En el caso del Ejecutivo, también se dio a conocer que en una revisión de la página de Internet se descubrió la “desaparición” de datos e información que, por ley, debería ser pública. Pero, como siempre, no pasa nada. Seguro que todos quienes digan que no hay transparencia están totalmente equivocados.

En vez de preocuparse por evitar incurrir en estas graves irregularidades, algunos funcionarios se erigen como arquitectos y/o ingenieros, para emitir un “dictamen público” -sobre el nuevo edificio que se construye para la Secretaría de Seguridad Pública- plagado de adjetivos y de ironía que de antemano saben que serán del gusto de los medios.

Otro golpe mediático. Una nueva exhibición al “mal gobierno del sexenio anterior”. Igual que pasó con el caso de la Cousey, que derivó en la detención de su ex director, y aunque finalmente salió a relucir la verdad y éste obtuvo su libertad lisa y llana, siempre sostuvieron que su expediente penal era perfecto. Entonces, todos, quienes tuvieron que ver con la liberación del acusado, se equivocaron.

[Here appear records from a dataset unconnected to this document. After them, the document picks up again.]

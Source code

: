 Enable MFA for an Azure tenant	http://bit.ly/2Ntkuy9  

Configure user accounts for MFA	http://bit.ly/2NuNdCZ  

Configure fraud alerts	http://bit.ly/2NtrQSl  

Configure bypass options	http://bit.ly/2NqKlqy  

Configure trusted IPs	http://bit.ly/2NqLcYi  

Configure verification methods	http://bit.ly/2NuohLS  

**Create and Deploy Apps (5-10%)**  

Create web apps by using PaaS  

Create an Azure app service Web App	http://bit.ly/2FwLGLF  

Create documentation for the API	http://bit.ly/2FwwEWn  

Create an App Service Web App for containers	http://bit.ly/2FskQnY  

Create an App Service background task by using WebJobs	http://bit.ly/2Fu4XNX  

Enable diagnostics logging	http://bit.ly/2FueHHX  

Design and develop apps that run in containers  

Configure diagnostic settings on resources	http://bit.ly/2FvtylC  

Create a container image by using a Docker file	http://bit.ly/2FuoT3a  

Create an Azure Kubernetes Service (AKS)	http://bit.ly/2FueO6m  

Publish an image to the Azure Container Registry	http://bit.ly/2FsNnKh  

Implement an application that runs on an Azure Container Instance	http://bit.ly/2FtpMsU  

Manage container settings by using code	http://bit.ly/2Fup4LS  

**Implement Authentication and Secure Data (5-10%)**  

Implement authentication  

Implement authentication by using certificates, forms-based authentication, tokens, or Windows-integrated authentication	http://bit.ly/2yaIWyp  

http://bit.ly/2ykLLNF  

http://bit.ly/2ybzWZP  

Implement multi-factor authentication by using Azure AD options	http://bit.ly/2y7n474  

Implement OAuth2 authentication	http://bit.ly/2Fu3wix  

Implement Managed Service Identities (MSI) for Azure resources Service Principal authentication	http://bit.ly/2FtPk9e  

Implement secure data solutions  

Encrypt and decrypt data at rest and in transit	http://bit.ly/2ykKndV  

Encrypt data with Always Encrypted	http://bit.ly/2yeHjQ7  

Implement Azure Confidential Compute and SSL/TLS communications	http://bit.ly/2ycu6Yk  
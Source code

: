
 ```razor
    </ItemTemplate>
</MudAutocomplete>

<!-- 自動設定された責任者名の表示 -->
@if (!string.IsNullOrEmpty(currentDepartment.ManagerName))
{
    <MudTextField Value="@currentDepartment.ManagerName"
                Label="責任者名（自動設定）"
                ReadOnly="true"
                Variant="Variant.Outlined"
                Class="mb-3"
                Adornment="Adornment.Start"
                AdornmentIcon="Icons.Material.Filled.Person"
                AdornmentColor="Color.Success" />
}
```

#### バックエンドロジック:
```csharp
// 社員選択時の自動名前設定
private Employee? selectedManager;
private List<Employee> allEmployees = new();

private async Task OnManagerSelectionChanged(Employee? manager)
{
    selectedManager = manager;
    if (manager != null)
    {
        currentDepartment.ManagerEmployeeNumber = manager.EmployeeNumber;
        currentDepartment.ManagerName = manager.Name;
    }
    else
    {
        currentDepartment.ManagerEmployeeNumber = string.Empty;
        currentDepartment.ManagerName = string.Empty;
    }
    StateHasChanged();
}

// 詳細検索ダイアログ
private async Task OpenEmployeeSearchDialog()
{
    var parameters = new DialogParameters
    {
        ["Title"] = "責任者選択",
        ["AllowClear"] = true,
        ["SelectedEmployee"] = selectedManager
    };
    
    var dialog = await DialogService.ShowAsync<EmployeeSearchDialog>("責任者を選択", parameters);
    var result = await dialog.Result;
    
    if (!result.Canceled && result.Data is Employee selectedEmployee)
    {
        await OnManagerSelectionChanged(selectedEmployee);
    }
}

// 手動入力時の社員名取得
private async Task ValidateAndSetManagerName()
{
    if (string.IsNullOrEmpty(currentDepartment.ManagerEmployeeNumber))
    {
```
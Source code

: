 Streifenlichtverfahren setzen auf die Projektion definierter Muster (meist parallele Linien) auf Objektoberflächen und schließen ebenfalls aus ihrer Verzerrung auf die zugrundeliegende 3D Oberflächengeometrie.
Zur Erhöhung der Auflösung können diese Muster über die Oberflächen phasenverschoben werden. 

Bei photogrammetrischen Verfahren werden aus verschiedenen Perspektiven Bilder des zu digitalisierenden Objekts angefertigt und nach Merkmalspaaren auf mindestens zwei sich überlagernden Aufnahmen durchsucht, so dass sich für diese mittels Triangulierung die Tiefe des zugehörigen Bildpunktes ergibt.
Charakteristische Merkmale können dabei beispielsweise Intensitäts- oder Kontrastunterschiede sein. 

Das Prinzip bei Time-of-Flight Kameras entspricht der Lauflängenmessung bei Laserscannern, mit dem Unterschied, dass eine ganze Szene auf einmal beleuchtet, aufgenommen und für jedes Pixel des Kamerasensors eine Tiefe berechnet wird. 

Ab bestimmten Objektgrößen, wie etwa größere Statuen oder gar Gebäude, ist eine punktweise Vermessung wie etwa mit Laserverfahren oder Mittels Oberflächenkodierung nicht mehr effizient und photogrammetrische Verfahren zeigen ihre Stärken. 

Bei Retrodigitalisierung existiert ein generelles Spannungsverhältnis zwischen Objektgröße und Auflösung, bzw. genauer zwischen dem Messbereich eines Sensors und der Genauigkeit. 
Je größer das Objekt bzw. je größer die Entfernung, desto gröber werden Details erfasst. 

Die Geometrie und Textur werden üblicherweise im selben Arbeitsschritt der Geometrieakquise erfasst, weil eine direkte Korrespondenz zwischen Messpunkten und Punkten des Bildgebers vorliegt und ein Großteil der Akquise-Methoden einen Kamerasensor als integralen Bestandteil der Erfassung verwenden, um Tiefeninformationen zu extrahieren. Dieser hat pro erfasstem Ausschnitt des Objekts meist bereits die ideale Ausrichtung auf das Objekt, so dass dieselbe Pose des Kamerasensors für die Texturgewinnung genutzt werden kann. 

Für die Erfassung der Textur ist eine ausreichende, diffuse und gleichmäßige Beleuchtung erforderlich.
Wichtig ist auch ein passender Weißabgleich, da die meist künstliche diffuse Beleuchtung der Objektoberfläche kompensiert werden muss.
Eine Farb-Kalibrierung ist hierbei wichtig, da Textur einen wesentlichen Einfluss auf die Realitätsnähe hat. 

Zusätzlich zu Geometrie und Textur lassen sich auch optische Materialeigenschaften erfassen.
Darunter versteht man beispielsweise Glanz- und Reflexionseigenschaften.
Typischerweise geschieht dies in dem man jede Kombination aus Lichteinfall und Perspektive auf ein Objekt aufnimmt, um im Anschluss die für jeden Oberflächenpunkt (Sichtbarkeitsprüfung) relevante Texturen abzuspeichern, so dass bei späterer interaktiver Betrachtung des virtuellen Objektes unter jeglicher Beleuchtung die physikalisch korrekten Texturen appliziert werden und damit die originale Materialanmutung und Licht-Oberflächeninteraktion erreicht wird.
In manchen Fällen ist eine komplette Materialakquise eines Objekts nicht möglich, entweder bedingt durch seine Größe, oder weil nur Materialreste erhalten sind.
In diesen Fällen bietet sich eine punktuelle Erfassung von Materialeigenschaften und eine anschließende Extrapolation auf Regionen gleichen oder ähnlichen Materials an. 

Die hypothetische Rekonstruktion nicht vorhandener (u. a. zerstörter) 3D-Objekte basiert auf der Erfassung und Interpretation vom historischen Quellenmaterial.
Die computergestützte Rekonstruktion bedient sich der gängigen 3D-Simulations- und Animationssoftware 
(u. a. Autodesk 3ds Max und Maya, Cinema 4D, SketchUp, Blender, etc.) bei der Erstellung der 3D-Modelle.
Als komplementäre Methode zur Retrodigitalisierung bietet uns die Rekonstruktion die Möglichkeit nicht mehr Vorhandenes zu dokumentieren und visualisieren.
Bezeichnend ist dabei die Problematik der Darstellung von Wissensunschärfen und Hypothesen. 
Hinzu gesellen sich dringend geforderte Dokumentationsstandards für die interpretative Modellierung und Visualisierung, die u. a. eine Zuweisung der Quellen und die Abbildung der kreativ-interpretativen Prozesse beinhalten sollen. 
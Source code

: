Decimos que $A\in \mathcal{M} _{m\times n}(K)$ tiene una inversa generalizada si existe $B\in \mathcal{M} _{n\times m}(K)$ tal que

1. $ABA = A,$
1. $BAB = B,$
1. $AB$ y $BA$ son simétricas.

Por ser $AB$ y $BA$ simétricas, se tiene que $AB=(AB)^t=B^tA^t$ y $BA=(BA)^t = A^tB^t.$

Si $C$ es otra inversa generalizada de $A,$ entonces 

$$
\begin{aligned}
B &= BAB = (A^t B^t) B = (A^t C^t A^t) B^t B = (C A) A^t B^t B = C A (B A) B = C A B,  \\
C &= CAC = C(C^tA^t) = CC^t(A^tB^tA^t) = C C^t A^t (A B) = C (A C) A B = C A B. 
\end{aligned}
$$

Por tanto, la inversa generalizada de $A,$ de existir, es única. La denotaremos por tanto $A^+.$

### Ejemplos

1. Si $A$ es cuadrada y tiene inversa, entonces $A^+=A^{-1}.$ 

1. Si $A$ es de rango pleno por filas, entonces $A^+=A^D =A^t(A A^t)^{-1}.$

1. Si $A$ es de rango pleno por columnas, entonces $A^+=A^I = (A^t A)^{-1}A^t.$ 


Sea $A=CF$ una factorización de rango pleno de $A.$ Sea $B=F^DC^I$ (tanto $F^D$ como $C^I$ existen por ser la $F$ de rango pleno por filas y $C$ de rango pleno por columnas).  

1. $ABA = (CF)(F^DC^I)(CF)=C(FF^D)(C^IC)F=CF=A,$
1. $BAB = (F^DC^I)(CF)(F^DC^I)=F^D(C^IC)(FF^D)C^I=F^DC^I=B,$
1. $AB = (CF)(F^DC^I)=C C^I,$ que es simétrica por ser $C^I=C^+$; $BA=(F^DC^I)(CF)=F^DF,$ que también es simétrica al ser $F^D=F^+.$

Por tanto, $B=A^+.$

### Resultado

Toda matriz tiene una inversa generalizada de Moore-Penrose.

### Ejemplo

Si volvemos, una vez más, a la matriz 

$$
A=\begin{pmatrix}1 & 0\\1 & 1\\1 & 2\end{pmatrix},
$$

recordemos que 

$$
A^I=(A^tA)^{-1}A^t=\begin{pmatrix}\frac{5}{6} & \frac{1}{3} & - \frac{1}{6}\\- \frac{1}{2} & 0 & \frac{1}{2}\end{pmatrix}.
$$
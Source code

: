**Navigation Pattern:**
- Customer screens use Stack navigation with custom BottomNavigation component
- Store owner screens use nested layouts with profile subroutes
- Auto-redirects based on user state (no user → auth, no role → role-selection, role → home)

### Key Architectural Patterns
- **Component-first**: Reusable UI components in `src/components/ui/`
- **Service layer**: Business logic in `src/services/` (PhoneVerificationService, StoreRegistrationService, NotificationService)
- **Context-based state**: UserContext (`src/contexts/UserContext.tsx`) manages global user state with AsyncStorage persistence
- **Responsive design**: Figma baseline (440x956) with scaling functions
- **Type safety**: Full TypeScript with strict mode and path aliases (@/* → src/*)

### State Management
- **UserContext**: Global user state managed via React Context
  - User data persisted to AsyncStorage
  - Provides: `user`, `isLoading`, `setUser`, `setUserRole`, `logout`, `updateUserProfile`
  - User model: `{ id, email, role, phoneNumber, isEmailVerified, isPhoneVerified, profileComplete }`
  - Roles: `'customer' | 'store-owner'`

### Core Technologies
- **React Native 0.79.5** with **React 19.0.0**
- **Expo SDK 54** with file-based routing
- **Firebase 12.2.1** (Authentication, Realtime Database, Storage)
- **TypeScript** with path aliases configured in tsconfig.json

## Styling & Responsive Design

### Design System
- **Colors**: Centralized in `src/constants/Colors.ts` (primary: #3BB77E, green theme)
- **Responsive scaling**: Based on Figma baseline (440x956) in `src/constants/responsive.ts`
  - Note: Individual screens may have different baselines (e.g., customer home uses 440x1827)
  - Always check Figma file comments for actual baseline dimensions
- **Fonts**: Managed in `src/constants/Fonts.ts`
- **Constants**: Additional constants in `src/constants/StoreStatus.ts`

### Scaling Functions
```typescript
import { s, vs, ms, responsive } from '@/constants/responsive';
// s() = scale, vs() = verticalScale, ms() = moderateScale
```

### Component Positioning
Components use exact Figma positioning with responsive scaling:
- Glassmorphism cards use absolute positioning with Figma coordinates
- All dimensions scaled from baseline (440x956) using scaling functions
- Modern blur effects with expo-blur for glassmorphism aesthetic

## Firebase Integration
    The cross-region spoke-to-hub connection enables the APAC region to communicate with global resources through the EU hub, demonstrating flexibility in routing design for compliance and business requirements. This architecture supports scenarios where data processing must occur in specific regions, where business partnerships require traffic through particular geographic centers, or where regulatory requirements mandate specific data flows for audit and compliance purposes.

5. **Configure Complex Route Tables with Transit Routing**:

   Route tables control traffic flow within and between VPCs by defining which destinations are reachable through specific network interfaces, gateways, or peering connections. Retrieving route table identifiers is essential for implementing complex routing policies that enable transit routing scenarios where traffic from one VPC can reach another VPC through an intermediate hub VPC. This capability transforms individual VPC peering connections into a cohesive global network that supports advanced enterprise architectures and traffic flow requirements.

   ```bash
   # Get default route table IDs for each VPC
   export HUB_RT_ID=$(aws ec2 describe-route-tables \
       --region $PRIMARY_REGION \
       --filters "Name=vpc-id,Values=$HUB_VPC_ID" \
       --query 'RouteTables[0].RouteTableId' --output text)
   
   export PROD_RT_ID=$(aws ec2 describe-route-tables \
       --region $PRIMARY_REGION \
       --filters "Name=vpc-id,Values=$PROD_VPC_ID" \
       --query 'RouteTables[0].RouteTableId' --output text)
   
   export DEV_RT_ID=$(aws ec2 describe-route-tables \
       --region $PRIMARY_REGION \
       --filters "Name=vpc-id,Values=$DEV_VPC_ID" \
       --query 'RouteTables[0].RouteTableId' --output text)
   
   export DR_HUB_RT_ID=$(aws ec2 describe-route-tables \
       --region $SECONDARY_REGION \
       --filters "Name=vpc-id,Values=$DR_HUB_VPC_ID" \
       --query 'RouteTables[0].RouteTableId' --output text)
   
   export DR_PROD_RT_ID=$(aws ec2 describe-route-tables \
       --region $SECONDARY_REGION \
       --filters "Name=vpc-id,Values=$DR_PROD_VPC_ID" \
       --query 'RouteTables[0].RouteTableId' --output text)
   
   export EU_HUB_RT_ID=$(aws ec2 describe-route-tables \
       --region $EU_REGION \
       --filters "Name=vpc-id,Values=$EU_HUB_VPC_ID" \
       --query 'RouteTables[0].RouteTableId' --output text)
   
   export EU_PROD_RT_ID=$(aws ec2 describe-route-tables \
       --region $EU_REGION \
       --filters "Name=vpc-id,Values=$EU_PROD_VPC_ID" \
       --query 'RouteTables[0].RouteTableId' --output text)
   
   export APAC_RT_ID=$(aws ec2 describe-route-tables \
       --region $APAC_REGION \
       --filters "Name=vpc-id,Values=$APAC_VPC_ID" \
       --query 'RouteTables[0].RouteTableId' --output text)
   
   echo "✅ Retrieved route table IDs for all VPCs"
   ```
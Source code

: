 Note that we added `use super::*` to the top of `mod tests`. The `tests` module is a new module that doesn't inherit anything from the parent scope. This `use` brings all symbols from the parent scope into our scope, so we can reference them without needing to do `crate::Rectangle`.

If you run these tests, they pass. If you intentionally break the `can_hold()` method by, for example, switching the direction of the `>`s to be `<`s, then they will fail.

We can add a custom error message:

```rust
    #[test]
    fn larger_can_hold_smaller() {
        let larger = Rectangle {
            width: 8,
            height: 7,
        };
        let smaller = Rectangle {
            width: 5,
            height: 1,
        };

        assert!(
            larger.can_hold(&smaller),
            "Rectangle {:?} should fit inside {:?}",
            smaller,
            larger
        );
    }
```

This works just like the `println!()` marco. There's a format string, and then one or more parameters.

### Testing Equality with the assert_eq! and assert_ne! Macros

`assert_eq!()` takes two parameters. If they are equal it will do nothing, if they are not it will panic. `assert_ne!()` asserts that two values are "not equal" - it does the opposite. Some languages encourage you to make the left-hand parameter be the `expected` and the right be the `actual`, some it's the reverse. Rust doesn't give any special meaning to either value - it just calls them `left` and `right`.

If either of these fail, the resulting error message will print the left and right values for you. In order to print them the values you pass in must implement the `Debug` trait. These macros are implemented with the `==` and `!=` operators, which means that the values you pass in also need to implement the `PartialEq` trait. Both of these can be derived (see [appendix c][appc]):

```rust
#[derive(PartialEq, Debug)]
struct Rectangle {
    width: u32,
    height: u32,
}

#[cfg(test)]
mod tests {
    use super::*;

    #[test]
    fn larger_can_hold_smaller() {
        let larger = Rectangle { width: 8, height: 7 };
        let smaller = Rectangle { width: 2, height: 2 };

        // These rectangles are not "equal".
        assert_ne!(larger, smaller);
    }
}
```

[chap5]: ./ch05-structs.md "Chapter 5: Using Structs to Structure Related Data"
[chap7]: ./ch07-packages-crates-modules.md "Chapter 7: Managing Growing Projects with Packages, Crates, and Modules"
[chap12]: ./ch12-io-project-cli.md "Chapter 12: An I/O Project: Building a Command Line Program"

A nadie le extrañará que esta misma actitud siga en lo que resta a la actual administración. Finalmente, esta posición que adoptan los llamados revolucionarios se enfoca a hacer creer que toda la pobreza, que todas las deficiencias educativas, que todos los rezagos en infraestructura, que toda la falta de transparencia, que todo, absolutamente todo lo malo, lo ineficiente y lo ineficaz que existe en Yucatán es a consecuencia de los seis años anteriores a la actual administración. Y en contraste, que los salvadores de todos estos males generados en un sexenio son los actuales funcionarios perfectos.